College of Pharmacy, Chongqing Medical University, 400010, Chongqing, China.
Chongqing Key Laboratory for Pharmaceutical Metabolism Research, 400010, Chongqing, China.
Theranostics. 2023 Sep 4;13(14):4993-5016. doi: 10.7150/thno.87968. eCollection 2023.
Atherosclerosis (AS) is still the major cause of cardiovascular disease (CVD) as well as stroke. Endothelial metabolic disorder has been found to be activated and then promote endothelial cells (ECs) injury, which is regarded to initiate AS progression. N-acetylneuraminic acid (Neu5Ac), a metabolite produced by hexosamine-sialic acid pathway branching from glucose metabolism, was presented as a notable biomarker of CVD and is positively correlated with ECs function. However, few studies explain whether Neu5Ac regulate AS progression by affecting EC function as well as its involved mechanisms are still unknown. Here, we mimicked an animal model in mice which displaying similar plasma Neu5Ac levels with AS model to investigate its effect on AS progression. We found that Neu5Ac exacerbated plaques area and increased lipids in plasma in absence of HFD feeding, and ECs inflammatory injury was supposed as the triggering factor upon Neu5Ac treatment with increasing expression of IL-1β, ICAM-1, and promoting ability of monocyte adhesion to ECs. Mechanistic studies showed that Neu5Ac facilitated SLC3A2 binding to ubiquitin and then triggered P62 mediated degradation, further leading to accumulation of lipid peroxidation in ECs. Fer-1 could inhibit ECs injury and reverse AS progression induced by Neu5Ac in mice. Interestingly, mitochondrial dysfunction was also partly participated in ECs injury after Neu5Ac treatment and been reversed by Fer-1. Together, our study unveils a new mechanism by which evaluated metabolite Neu5Ac could promote SLC3A2 associated endothelial ferroptosis to activate ECs injury and AS plaque progression, thus providing a new insight into the role of Neu5Ac-ferroptosis pathway in AS. Also, our research revealed that pharmacological inhibition of ferroptosis may provide a novel therapeutic strategy for premature AS.

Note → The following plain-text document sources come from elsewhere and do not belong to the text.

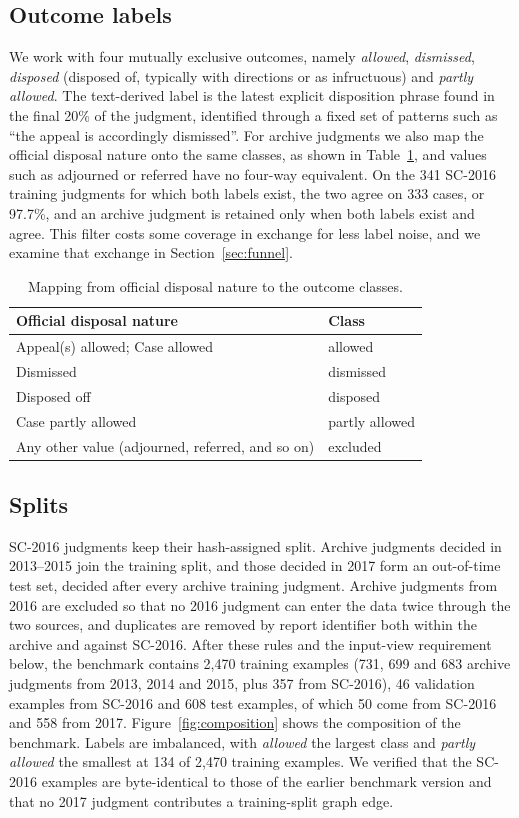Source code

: \documentclass[11pt,a4paper]{article}
\newcommand{\cls}[1]{\emph{#1}}
\begin{document}
\subsection{Outcome labels}
We work with four mutually exclusive outcomes, namely \cls{allowed}, \cls{dismissed}, \cls{disposed} (disposed of, typically with directions or as infructuous) and \cls{partly allowed}. The text-derived label is the latest explicit disposition phrase found in the final 20\% of the judgment, identified through a fixed set of patterns such as ``the appeal is accordingly dismissed''. For archive judgments we also map the official disposal nature onto the same classes, as shown in Table~\ref{tab:map}, and values such as adjourned or referred have no four-way equivalent. On the 341 SC-2016 training judgments for which both labels exist, the two agree on 333 cases, or 97.7\%, and an archive judgment is retained only when both labels exist and agree. This filter costs some coverage in exchange for less label noise, and we examine that exchange in Section~\ref{sec:funnel}.

\begin{table}[t]\centering\small
\caption{Mapping from official disposal nature to the outcome classes.}\label{tab:map}
\begin{tabular}{ll}\toprule Official disposal nature & Class\\\midrule Appeal(s) allowed; Case allowed & allowed\\ Dismissed & dismissed\\ Disposed off & disposed\\ Case partly allowed & partly allowed\\ Any other value (adjourned, referred, and so on) & excluded\\\bottomrule\end{tabular}
\end{table}

\subsection{Splits}
SC-2016 judgments keep their hash-assigned split. Archive judgments decided in 2013--2015 join the training split, and those decided in 2017 form an out-of-time test set, decided after every archive training judgment. Archive judgments from 2016 are excluded so that no 2016 judgment can enter the data twice through the two sources, and duplicates are removed by report identifier both within the archive and against SC-2016. After these rules and the input-view requirement below, the benchmark contains 2,470 training examples (731, 699 and 683 archive judgments from 2013, 2014 and 2015, plus 357 from SC-2016), 46 validation examples from SC-2016 and 608 test examples, of which 50 come from SC-2016 and 558 from 2017. Figure~\ref{fig:composition} shows the composition of the benchmark. Labels are imbalanced, with \cls{allowed} the largest class and \cls{partly allowed} the smallest at 134 of 2,470 training examples. We verified that the SC-2016 examples are byte-identical to those of the earlier benchmark version and that no 2017 judgment contributes a training-split graph edge.
\end{document}
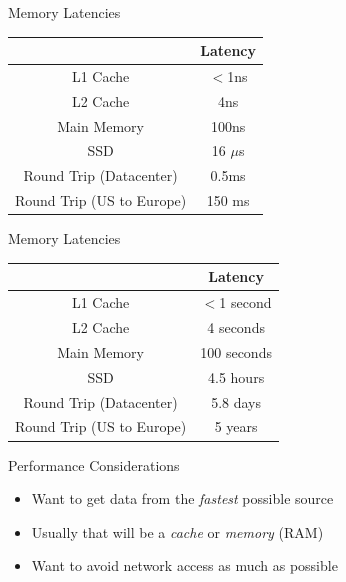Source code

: \documentclass[12pt, aspectration=169]{beamer}
\begin{document}
    \begin{frame}{Memory Latencies}
        \begin{center}
            \begin{tabular}{|c c|}
             \hline
              & Latency \\ [0.5ex]
             \hline\hline
             L1 Cache & $<$1ns \\
             \hline
             L2 Cache & 4ns \\
             \hline
             Main Memory & 100ns \\
             \hline
             SSD & 16 $\mu$s \\ [1ex]
             \hline
             Round Trip (Datacenter)   & 0.5ms     \\
             \hline
             Round Trip (US to Europe) & 150 ms \\ [1ex]
             \hline
            \end{tabular}
        \end{center}
    \end{frame}

    \begin{frame}{Memory Latencies}
        \begin{center}
            \begin{tabular}{|c c|}
             \hline
              & Latency \\ [0.5ex]
             \hline\hline
             L1 Cache & $<$1 second \\
             \hline
             L2 Cache & 4 seconds \\
             \hline
             Main Memory & 100 seconds \\
             \hline
             SSD & 4.5 hours \\ [1ex]
             \hline
             Round Trip (Datacenter)   & 5.8 days     \\
             \hline
             Round Trip (US to Europe) & 5 years \\ [1ex]
             \hline
            \end{tabular}
        \end{center}
    \end{frame}

    \begin{frame}{Performance Considerations}
        \begin{itemize}
            \item Want to get data from the \textit{fastest} possible source
            \item Usually that will be a \textit{cache} or \textit{memory} (RAM)
            \item Want to avoid network access as much as possible
        \end{itemize}
    \end{frame}
\end{document}
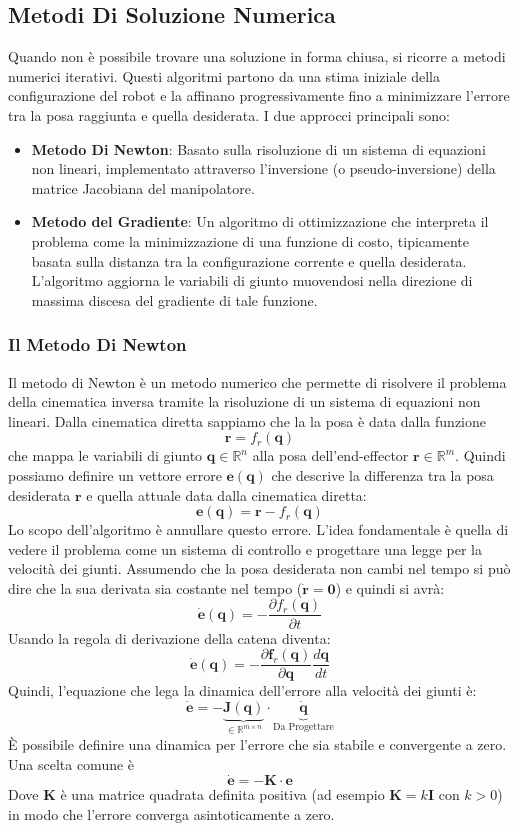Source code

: ﻿\documentclass[11pt, a4paper]{article}
\begin{document}
\subsection{Metodi Di Soluzione Numerica}
Quando non è possibile trovare una soluzione in forma chiusa, si ricorre a metodi numerici iterativi. Questi algoritmi partono da una stima iniziale della configurazione del robot e la affinano progressivamente fino a minimizzare l'errore tra la posa raggiunta e quella desiderata. I due approcci principali sono:
\begin{itemize}
    \item \textbf{Metodo Di Newton}: Basato sulla risoluzione di un sistema di equazioni non lineari, implementato attraverso l'inversione (o pseudo-inversione) della matrice Jacobiana del manipolatore.
    \item \textbf{Metodo del Gradiente}: Un algoritmo di ottimizzazione che interpreta il problema come la minimizzazione di una funzione di costo, tipicamente basata sulla distanza tra la configurazione corrente e quella desiderata. L'algoritmo aggiorna le variabili di giunto muovendosi nella direzione di massima discesa del gradiente di tale funzione.
\end{itemize}

\newpage
\subsubsection{Il Metodo Di Newton}
Il metodo di Newton è un metodo numerico che permette di risolvere il problema della cinematica inversa tramite la risoluzione di un sistema di equazioni non lineari. Dalla cinematica diretta sappiamo che la la posa è data dalla funzione
\[
    \bm{r} = f_{r}(\bm{q})
\]
che mappa le variabili di giunto \(\bm{q} \in \mathbb{R}^n\) alla posa dell'end-effector \(\bm{r} \in \mathbb{R}^m\). Quindi possiamo definire un vettore errore \(\bm{e}(\bm{q})\) che descrive la differenza tra la posa desiderata \(\bm{r}\) e quella attuale data dalla cinematica diretta:
\[
    \bm{e}(\bm{q}) = \bm{r} - f_{r}(\bm{q})
\]
Lo scopo dell'algoritmo è annullare questo errore. L'idea fondamentale è quella di vedere il problema come un sistema di controllo e progettare una legge per la velocità dei giunti. Assumendo che la posa desiderata non cambi nel tempo si può dire che la sua derivata sia costante nel tempo (\(\dot{\bm{r}} = \bm{0}\)) e quindi si avrà:
\[
    \dot{\bm{e}}(\bm{q}) = - \frac{\partial f_{r}(\bm{q})}{\partial t}
\]
Usando la regola di derivazione della catena diventa:
\[
    \dot{\bm{e}}(\bm{q}) = -\frac{\partial \bm{f}_r(\bm{q})}{\partial \bm{q}} \frac{d\bm{q}}{dt}
\]
Quindi, l'equazione che lega la dinamica dell'errore alla velocità dei giunti è:
\[
    \boxed{\dot{\bm{e}} = - \underbrace{\bm{J}(\bm{q})}_{\in \mathbb{R}^{m \times n}} \cdot \underbrace{\dot{\bm{q}}}_{\text{Da Progettare}}}
\]
È possibile definire una dinamica per l'errore che sia stabile e convergente a zero.\\
Una scelta comune è
\[
    \dot{\bm{e}} = -\bm{K} \cdot \bm{e}
\]
Dove \(\bm{K}\) è una matrice quadrata definita positiva (ad esempio \(\bm{K} = k\bm{I}\) con \(k>0\)) in modo che l'errore converga asintoticamente a zero.
\end{document}
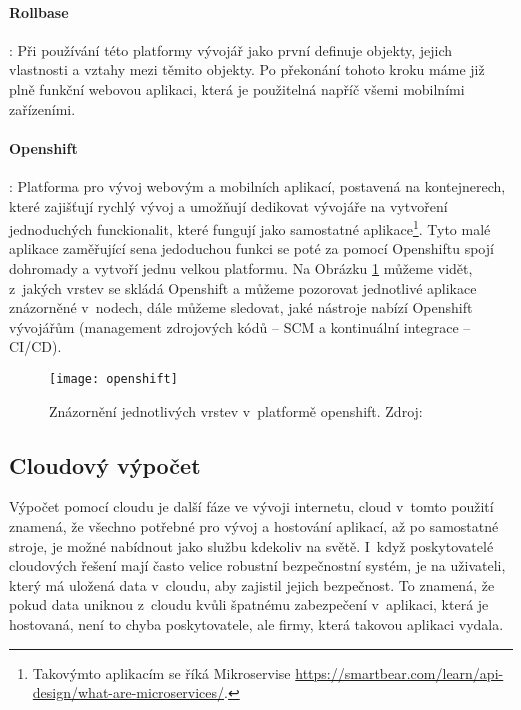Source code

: \paragraph{Rollbase}: Při používání této platformy vývojář jako první definuje objekty, jejich vlastnosti a vztahy mezi těmito objekty. Po překonání tohoto kroku máme již plně funkční webovou aplikaci, která je použitelná napříč všemi mobilními zařízeními. \cite{what-is-low-code}
\paragraph{Openshift}: Platforma pro vývoj webovým a mobilních aplikací, postavená na kontejnerech, které zajišťují rychlý vývoj a umožňují dedikovat vývojáře na vytvoření jednoduchých funckionalit, které fungují jako samostatné aplikace\footnote{Takovýmto aplikacím se říká Mikroservise \url{https://smartbear.com/learn/api-design/what-are-microservices/}.}. Tyto malé aplikace zaměřující sena jedoduchou funkci se poté za pomocí Openshiftu spojí dohromady a vytvoří jednu velkou platformu. Na Obrázku \ref{openshift-vrstvy} můžeme vidět, z~jakých vrstev se skládá Openshift a můžeme pozorovat jednotlivé aplikace znázorněné v~nodech, dále můžeme sledovat, jaké nástroje nabízí Openshift vývojářům (management zdrojových kódů -- SCM a kontinuální integrace -- CI/CD).\cite{openshift-overview}
\begin{figure}[h]
\centering
\texttt{[image: openshift]}
\caption[Jednotlivé vrstev v~platformě openshift]{Znázornění jednotlivých vrstev v~platformě openshift. Zdroj: \cite{openshift-overview}}
\label{openshift-vrstvy}
\end{figure}

\subsection{Cloudový výpočet}
\par Výpočet pomocí cloudu je další fáze ve vývoji internetu, cloud v~tomto použití znamená, že všechno potřebné pro vývoj a hostování aplikací, až po samostatné stroje, je možné nabídnout jako službu kdekoliv na světě. I~když poskytovatelé cloudových řešení mají často velice robustní bezpečnostní systém, je na uživateli, který má uložená data v~cloudu, aby zajistil jejich bezpečnost. To znamená, že pokud data uniknou z~cloudu kvůli špatnému zabezpečení v~aplikaci, která je hostovaná, není to chyba poskytovatele, ale firmy, která takovou aplikaci vydala.\cite{cloud-computing-dummies}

动脉粥样硬化(AS)仍然是心血管疾病(CVD)和中风的主要原因。已经发现内皮代谢紊乱被激活,然后促进内皮细胞(ECs)损伤,这被认为是引发 AS 进展的原因。N-乙酰神经氨酸(Neu5Ac)是一种由葡萄糖代谢分支的己糖胺-唾液酸途径产生的代谢物,作为 CVD 的显著生物标志物被提出,并且与 ECs 功能呈正相关。然而,很少有研究解释 Neu5Ac 是否通过影响 EC 功能来调节 AS 进展,其涉及的机制仍不清楚。在这里,我们模拟了一种在小鼠中显示出与 AS 模型相似的血浆 Neu5Ac 水平的动物模型,以研究其对 AS 进展的影响。我们发现,Neu5Ac 在没有高脂饮食喂养的情况下加剧了斑块面积并增加了血浆中的脂质,并且 ECs 炎症损伤被认为是 Neu5Ac 处理后增加白细胞介素 1β(IL-1β)、细胞间黏附分子 1(ICAM-1)表达和促进单核细胞与 ECs 黏附的触发因素。机制研究表明,Neu5Ac 促进 SLC3A2 与泛素结合,然后触发 P62 介导的降解,进一步导致 ECs 中脂质过氧化的积累。Fer-1 可以抑制 Neu5Ac 在小鼠中引起的 ECs 损伤和逆转 AS 进展。有趣的是,线粒体功能障碍也部分参与了 Neu5Ac 处理后的 ECs 损伤,并且被 Fer-1 逆转。总之,我们的研究揭示了一种新的机制,即评估代谢物 Neu5Ac 可以促进 SLC3A2 相关的内皮铁死亡,从而激活 ECs 损伤和 AS 斑块进展,从而为 Neu5Ac-铁死亡途径在 AS 中的作用提供了新的见解。此外,我们的研究表明,铁死亡的药理学抑制可能为早期 AS 提供一种新的治疗策略。